I’m guessing that, like everyone else, they’re struggling with logistical delays due to the #uksnow – parts are coming in late, maybe they’re short of staff, or backed up deliveries are waiting to go out. Anyone reading the press would know this and I think most are sympathetic of this sort of “act of god” scenario. I certainly am. But if this is the cause of the delay, what I find odd is that they’re not telling me?

Is it ever a good thing to keep a customer in the dark?

Personally I’d be very happy if they moved my iphone status to “delayed” with a new estimated delivery date. It’s the ‘not being kept informed’ bit that I find annoying. It’s costing me time and effort to call in and chase them, and it’s all wasted if no-one responds. Result: I grow increasingly dissatisfied with a service that is probably (and I am guessing here as I’ve not been able to speak to them) in a situation for which I am actually sympathetic.

I’ve spoken to others in similar situations recently, many of whom are waiting on christmas gifts and fearing the same. It’s that word “fearing”. Why would any service provider allow their customers to feel fearful about their purchases? Surely it’s better to have them confident that a problem is being dealt with?

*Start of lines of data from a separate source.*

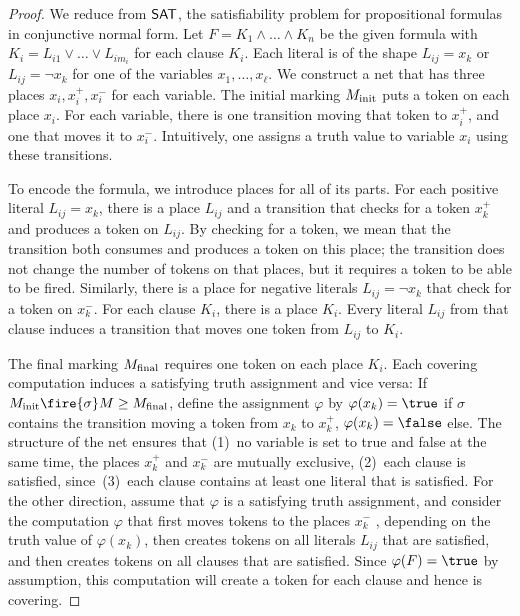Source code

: \documentclass[../../diss.tex]{subfiles}
\begin{document}
\begin{proof}
    We reduce from $\mathsf{SAT}$, the satisfiability problem for propositional formulas in conjunctive normal form.
    Let $F = K_1 \wedge \ldots \wedge K_n$ be the given formula with $K_i = L_{i1} \vee \ldots \vee L_{im_i}$ for each clause $K_i$.
    Each literal is of the shape $L_{ij} = x_k$ or $L_{ij} = \neg x_k$ for one of the variables $x_1, \ldots, x_\ell$.
    We construct a net that has three places $x_i, x_i^+, x_i^-$ for each variable.
    The initial marking $M_{\text{init}}$ puts a token on each place $x_i$.
    For each variable, there is one transition moving that token to $x_i^+$, and one that moves it to $x_i^-$.
    Intuitively, one assigns a truth value to variable $x_i$ using these transitions.

    To encode the formula, we introduce places for all of its parts.
    For each positive literal $L_{ij} = x_k$, there is a place $L_{ij}$ and a transition that checks for a token $x_k^+$ and produces a token on $L_{ij}$.
    By checking for a token, we mean that the transition both consumes and produces a token on this place; the transition does not change the number of tokens on that places, but it requires a token to be able to be fired.
    Similarly, there is a place for negative literals $L_{ij} = \neg x_k$ that check for a token on $x_k^-$.
    For each clause $K_i$, there is a place $K_i$.
    Every literal $L_{ij}$ from that clause induces a transition that moves one token from $L_{ij}$ to $K_i$.

    The final marking $M_{\text{final}}$ requires one token on each place $K_i$.
    Each covering computation induces a satisfying truth assignment and vice versa:
    If $\Minit \fire{\sigma} M \geq \Mfinal$, define the assignment $\varphi$ by $\varphi(x_k) = \true$ if $\sigma$ contains the transition moving a token from $x_k$ to $x_k^+$, $\varphi(x_k) = \false$ else.
    The structure of the net ensures that (1)~no variable is set to true and false at the same time, \ie the places $x_k^+$ and $x_k^-$ are mutually exclusive, (2)~each clause is satisfied, since~(3)~each clause contains at least one literal that is satisfied.
    For the other direction, assume that $\varphi$ is a satisfying truth assignment, and consider the computation $\varphi$ that first moves tokens to the places $x_k^-$ , depending on the truth value of $\varphi(x_k)$, then creates tokens on all literals $L_{ij}$ that are satisfied, and then creates tokens on all clauses that are satisfied.
    Since $\varphi(F) = \true$ by assumption, this computation will create a token for each clause and hence is covering.
\end{proof}
\end{document}

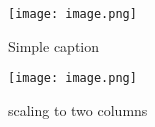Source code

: 
\begin{figure}[h]
	\centering
		\texttt{[image: image.png]}
	\caption{Simple caption}
	\label{FIG:2}
\end{figure}


\begin{figure*}[!b]
    \centering
    \texttt{[image: image.png]}
    \caption{scaling to two columns}
\end{figure*}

The truth that the service is experiencing delays is a negative, but a known negative is better than an unknown. It’s the same principle with queuing. People tend to be much happier to queue if they know why they’re queuing. I’ve read a study (still trying to retrieve it) that demonstrated how showing a queue of people video footage of the front end of that queue, helped them to stay patient. They knew what to expect.

Ignorance is not a good thing in a service situation.

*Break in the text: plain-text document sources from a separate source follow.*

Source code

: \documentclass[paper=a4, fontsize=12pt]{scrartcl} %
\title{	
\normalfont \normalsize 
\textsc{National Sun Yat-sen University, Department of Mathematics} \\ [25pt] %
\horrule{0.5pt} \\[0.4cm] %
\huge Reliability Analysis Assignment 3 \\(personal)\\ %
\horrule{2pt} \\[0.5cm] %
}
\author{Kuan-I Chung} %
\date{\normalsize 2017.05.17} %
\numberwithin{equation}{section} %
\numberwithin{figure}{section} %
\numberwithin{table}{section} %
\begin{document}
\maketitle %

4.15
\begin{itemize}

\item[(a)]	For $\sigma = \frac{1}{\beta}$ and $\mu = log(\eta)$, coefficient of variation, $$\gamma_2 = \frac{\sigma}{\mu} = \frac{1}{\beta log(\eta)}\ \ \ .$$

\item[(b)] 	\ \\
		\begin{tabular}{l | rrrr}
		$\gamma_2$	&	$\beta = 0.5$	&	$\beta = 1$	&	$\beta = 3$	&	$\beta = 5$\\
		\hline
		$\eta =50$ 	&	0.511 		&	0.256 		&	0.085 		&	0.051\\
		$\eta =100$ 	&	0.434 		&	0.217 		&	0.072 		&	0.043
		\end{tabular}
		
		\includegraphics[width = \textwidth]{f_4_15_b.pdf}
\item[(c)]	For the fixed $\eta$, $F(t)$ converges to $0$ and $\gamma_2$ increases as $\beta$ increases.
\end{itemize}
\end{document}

People don’t like not knowing. They like to be treated as adults. But I suspect many service providers in the current situation turn into fearful pessimists – they worry too much about the delay’s impact on branded commitments like 24 hour turnaround etc and opt to hide away from what they can see – growing numbers of increasingly angry customers.

My guess is the people repairing my iphone are in that difficult vicious circle where you hold off announcing problems to customers whilst you race to resolve them. But you run the risk of problems accumulating faster than you can resolve them, leading to ever more problems.

My vote – service providers need to think and act like optimists. Nip problems in the bud, be honest, admit to delays and demonstrate you’re taking steps to resolve it. Have faith in honesty. It’s probably the best brand value for long term customer retention.  Like I say to my son “if you do something bad, tell me. It’ll be better than me finding out another way.”

Have a great Christmas everyone. Hope all your gifts arrive safely!

UPDATE: Another example of this point – http://www.bbc.co.uk/news/uk-12033813 – when a service provider keeps people hanging on again and again whilst they faff about, leading to an outcome that is bad for the customer, and inevitably bad for the airline. Would be interested to know what airline this was, if anyone knows.